Records from a data source:
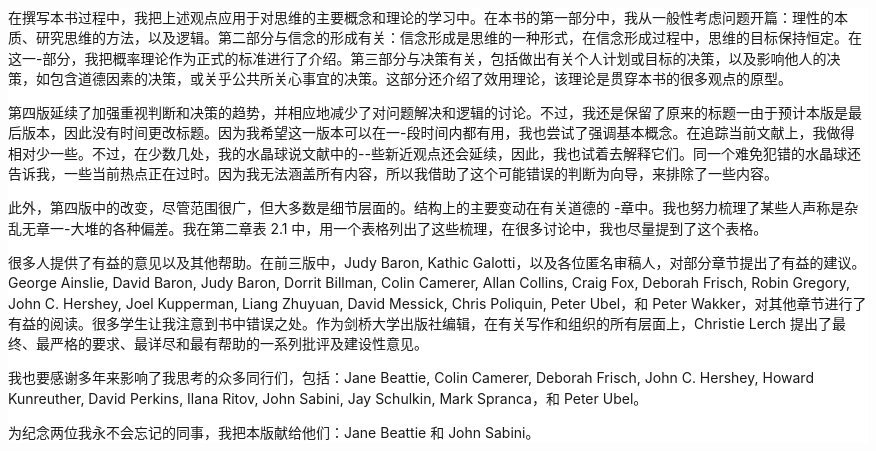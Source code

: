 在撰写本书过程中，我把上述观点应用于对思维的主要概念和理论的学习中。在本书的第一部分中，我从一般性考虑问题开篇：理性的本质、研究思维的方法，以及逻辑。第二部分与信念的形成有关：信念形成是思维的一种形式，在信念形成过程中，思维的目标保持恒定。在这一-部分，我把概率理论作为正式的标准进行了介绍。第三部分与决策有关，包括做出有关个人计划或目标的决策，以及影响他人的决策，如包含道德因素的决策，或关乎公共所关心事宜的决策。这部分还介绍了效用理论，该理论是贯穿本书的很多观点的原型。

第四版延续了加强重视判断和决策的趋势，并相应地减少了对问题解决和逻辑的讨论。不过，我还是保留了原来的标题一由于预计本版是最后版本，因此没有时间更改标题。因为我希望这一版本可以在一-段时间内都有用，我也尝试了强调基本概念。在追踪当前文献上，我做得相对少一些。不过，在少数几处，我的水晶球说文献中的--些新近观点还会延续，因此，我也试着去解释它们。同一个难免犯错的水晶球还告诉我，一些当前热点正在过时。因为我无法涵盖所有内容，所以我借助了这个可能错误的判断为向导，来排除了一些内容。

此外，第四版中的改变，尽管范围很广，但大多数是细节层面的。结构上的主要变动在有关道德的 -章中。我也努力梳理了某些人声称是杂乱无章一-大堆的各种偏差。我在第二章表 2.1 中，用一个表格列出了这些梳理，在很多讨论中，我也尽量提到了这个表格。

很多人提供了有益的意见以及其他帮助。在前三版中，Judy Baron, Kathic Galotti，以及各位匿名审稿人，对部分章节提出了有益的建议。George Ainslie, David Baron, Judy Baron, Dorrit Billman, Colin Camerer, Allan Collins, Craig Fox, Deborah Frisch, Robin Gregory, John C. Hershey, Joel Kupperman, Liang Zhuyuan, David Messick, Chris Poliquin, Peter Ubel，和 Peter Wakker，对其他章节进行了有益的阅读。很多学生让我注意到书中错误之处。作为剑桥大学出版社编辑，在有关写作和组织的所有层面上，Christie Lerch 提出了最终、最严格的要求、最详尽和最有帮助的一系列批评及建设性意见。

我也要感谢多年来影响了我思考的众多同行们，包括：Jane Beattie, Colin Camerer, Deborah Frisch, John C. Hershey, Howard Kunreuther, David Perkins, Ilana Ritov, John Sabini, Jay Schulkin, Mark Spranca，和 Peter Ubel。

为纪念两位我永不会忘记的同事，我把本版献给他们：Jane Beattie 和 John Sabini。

_Task directions_. Print each entry exactly, leaving pictures out.

_Solved problem_.
Source code

: 在撰写本书过程中，我把上述观点应用于对思维的主要概念和理论的学习中。在本书的第一部分中，我从一般性考虑问题开篇：理性的本质、研究思维的方法，以及逻辑。第二部分与信念的形成有关：信念形成是思维的一种形式，在信念形成过程中，思维的目标保持恒定。在这一-部分，我把概率理论作为正式的标准进行了介绍。第三部分与决策有关，包括做出有关个人计划或目标的决策，以及影响他人的决策，如包含道德因素的决策，或关乎公共所关心事宜的决策。这部分还介绍了效用理论，该理论是贯穿本书的很多观点的原型。

第四版延续了加强重视判断和决策的趋势，并相应地减少了对问题解决和逻辑的讨论。不过，我还是保留了原来的标题一由于预计本版是最后版本，因此没有时间更改标题。因为我希望这一版本可以在一-段时间内都有用，我也尝试了强调基本概念。在追踪当前文献上，我做得相对少一些。不过，在少数几处，我的水晶球说文献中的--些新近观点还会延续，因此，我也试着去解释它们。同一个难免犯错的水晶球还告诉我，一些当前热点正在过时。因为我无法涵盖所有内容，所以我借助了这个可能错误的判断为向导，来排除了一些内容。

此外，第四版中的改变，尽管范围很广，但大多数是细节层面的。结构上的主要变动在有关道德的 -章中。我也努力梳理了某些人声称是杂乱无章一-大堆的各种偏差。我在第二章表 2.1 中，用一个表格列出了这些梳理，在很多讨论中，我也尽量提到了这个表格。

很多人提供了有益的意见以及其他帮助。在前三版中，Judy Baron, Kathic Galotti，以及各位匿名审稿人，对部分章节提出了有益的建议。George Ainslie, David Baron, Judy Baron, Dorrit Billman, Colin Camerer, Allan Collins, Craig Fox, Deborah Frisch, Robin Gregory, John C. Hershey, Joel Kupperman, Liang Zhuyuan, David Messick, Chris Poliquin, Peter Ubel，和 Peter Wakker，对其他章节进行了有益的阅读。很多学生让我注意到书中错误之处。作为剑桥大学出版社编辑，在有关写作和组织的所有层面上，Christie Lerch 提出了最终、最严格的要求、最详尽和最有帮助的一系列批评及建设性意见。

我也要感谢多年来影响了我思考的众多同行们，包括：Jane Beattie, Colin Camerer, Deborah Frisch, John C. Hershey, Howard Kunreuther, David Perkins, Ilana Ritov, John Sabini, Jay Schulkin, Mark Spranca，和 Peter Ubel。

为纪念两位我永不会忘记的同事，我把本版献给他们：Jane Beattie 和 John Sabini。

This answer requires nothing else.